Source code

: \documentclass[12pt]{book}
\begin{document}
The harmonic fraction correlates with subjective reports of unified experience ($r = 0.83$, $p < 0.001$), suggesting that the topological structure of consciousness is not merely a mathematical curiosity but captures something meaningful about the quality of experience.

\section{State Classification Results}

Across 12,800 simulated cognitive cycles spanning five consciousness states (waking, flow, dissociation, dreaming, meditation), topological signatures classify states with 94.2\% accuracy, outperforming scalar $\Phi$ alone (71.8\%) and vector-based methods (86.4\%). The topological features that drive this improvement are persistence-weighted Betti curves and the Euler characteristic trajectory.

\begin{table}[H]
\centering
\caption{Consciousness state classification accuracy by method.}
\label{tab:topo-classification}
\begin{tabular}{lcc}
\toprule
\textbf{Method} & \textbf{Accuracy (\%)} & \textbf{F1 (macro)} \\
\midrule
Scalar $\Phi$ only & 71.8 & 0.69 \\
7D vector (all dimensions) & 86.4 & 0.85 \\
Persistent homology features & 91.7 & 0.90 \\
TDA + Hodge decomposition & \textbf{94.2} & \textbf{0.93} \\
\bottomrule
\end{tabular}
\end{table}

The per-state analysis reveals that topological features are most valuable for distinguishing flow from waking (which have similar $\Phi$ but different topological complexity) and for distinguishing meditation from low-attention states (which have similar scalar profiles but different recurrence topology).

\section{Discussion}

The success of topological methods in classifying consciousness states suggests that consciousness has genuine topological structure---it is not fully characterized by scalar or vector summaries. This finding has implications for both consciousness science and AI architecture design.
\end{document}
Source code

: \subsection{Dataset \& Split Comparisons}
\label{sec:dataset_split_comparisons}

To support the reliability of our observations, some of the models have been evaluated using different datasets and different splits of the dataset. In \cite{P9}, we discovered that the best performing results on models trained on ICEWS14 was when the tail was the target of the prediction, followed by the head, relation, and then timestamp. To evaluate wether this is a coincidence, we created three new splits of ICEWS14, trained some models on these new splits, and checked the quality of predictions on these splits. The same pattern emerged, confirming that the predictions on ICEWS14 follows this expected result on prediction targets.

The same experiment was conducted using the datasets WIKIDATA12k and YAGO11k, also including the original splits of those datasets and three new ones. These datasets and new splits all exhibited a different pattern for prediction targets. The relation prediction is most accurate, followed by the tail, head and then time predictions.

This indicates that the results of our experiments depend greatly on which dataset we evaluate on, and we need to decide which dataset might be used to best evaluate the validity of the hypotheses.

──────────

**Your assignment**
Every line of the data that holds "relation" should be counted, and only the total given.

**Completed task**
2